Video sample data

Store video sample data in different formats, depending on the type of compression you use.

Overview

The format of the data stored in video samples is completely dependent on the type of the compression used, as indicated in the video sample description. The following sections discuss some of the video encoding schemes supported by QuickTime.

Uncompressed RGB

Uncompressed RGB data is stored in a variety of different formats. The format used depends on the depth field of the video sample description. For all depths, the image data is padded on each scan line to ensure that each scan line begins on an even byte boundary.
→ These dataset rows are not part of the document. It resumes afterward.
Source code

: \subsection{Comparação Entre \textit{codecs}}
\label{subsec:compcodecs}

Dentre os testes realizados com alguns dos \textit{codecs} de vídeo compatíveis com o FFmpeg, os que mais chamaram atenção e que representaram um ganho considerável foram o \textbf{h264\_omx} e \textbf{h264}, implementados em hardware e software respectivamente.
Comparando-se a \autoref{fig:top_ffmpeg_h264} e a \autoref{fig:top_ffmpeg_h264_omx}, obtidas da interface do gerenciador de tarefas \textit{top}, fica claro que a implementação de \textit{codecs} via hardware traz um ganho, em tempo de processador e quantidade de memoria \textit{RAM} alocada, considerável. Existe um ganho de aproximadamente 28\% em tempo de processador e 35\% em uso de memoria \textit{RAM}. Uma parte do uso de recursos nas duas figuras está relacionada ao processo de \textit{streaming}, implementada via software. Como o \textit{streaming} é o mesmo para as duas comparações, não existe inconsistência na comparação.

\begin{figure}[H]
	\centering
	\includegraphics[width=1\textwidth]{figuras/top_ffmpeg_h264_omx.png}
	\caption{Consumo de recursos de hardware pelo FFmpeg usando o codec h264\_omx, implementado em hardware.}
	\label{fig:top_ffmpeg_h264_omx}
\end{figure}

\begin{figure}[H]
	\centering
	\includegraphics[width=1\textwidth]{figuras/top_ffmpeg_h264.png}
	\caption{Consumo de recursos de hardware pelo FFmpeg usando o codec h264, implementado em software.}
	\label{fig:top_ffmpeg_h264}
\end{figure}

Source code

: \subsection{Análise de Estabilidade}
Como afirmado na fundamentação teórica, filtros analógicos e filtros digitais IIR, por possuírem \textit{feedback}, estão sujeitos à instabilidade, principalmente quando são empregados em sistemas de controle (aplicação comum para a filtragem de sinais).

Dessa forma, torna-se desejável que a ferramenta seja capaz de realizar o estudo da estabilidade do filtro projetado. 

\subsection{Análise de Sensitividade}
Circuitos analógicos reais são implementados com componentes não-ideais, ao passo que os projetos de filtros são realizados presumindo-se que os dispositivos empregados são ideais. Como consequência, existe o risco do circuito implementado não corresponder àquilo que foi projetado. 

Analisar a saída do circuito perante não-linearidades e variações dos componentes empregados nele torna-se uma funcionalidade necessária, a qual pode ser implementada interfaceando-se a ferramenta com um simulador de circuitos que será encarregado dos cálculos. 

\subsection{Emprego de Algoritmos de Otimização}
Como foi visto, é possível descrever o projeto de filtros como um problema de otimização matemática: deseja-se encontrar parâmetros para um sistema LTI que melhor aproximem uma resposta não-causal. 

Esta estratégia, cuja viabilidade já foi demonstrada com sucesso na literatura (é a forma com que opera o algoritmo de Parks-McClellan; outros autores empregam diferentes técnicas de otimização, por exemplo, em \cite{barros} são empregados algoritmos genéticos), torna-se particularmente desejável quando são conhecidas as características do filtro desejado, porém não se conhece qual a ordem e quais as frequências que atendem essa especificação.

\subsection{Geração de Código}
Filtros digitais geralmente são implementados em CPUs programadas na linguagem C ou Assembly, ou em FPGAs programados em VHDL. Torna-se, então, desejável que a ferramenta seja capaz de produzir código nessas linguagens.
For depths of 1, 2, 4, and 8, the values stored are indexes into the color table specified in the color table ID field.
For a depth of 16, the pixels are stored as 5-5-5 RGB values with the high bit of each 16-bit integer set to 0.
For a depth of 24, the pixels are stored packed together in RGB order.
For a depth of 32, the pixels are stored with an 8-bit alpha channel, followed by 8-bit RGB components.

RGB data can be stored in composite or planar format. Composite format stores the RGB data for each pixel contiguously, while planar format stores the R, G, and B data separately, so the RGB information for a given pixel is found using the same offset into multiple tables. For example, the data for two pixels could be represented in composite format as RGB-RGB or in planar format as RR-GG-BB.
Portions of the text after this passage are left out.